» HOW TO COMPLETE THIS TASK
Look through the material for lines with the word "jako", and copy each one.

== Segment start ==

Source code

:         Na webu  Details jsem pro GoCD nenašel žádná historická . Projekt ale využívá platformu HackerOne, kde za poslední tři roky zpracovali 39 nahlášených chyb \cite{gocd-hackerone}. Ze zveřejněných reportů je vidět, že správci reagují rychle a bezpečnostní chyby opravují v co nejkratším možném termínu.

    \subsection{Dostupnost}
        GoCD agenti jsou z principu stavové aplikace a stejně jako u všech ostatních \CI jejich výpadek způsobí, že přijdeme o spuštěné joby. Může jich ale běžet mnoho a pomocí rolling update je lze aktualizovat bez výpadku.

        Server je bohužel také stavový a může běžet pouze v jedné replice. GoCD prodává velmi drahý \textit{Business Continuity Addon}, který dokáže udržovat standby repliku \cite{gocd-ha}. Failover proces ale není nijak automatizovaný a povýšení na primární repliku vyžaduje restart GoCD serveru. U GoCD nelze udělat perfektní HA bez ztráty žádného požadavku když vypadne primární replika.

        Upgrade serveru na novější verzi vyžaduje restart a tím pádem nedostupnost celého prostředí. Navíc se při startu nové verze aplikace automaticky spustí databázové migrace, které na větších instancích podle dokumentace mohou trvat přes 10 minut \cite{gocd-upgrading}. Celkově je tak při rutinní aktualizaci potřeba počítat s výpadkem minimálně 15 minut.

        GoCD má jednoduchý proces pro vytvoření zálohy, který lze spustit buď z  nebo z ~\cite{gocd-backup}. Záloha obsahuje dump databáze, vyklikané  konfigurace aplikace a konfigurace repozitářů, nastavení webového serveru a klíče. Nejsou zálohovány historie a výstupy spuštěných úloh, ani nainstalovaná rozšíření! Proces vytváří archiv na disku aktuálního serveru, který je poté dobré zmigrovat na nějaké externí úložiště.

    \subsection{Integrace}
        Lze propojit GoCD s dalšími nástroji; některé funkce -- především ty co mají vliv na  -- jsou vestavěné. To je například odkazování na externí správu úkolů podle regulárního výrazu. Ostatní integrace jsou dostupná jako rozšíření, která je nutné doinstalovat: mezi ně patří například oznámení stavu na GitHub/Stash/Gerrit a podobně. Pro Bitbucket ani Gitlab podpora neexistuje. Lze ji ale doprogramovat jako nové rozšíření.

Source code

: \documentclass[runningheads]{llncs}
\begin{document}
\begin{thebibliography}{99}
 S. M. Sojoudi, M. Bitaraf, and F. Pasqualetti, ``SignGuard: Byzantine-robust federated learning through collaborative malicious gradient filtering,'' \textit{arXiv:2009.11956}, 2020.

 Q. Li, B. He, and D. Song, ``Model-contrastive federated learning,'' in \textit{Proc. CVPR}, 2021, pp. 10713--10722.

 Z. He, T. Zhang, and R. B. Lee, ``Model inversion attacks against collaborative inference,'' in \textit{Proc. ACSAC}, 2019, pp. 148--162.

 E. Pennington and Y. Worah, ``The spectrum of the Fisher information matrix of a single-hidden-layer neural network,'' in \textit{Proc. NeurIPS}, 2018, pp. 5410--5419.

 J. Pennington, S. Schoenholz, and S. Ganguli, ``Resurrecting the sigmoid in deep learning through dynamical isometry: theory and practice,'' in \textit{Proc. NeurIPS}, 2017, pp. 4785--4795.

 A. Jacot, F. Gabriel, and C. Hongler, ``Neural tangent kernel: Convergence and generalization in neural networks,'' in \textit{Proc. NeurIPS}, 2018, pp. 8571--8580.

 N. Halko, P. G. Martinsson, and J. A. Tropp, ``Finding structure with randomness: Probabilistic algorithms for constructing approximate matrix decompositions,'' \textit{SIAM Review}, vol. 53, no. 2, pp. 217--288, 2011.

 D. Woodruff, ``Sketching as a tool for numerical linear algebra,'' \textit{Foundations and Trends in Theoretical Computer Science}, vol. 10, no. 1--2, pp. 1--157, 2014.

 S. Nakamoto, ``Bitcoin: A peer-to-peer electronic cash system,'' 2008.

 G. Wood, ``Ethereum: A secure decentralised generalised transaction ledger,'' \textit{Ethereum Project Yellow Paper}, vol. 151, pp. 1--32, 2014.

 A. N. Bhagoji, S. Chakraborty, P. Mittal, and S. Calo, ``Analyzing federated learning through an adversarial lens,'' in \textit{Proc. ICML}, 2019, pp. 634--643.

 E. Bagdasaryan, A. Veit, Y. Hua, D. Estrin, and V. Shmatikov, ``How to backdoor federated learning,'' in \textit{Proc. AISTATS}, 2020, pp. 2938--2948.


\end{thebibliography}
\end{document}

== Segment end ==

» REPLY
        GoCD agenti jsou z principu stavové aplikace a stejně jako u všech ostatních \CI jejich výpadek způsobí, že přijdeme o spuštěné joby. Může jich ale běžet mnoho a pomocí rolling update je lze aktualizovat bez výpadku.
        Lze propojit GoCD s dalšími nástroji; některé funkce -- především ty co mají vliv na  -- jsou vestavěné. To je například odkazování na externí správu úkolů podle regulárního výrazu. Ostatní integrace jsou dostupná jako rozšíření, která je nutné doinstalovat: mezi ně patří například oznámení stavu na GitHub/Stash/Gerrit a podobně. Pro Bitbucket ani Gitlab podpora neexistuje. Lze ji ale doprogramovat jako nové rozšíření.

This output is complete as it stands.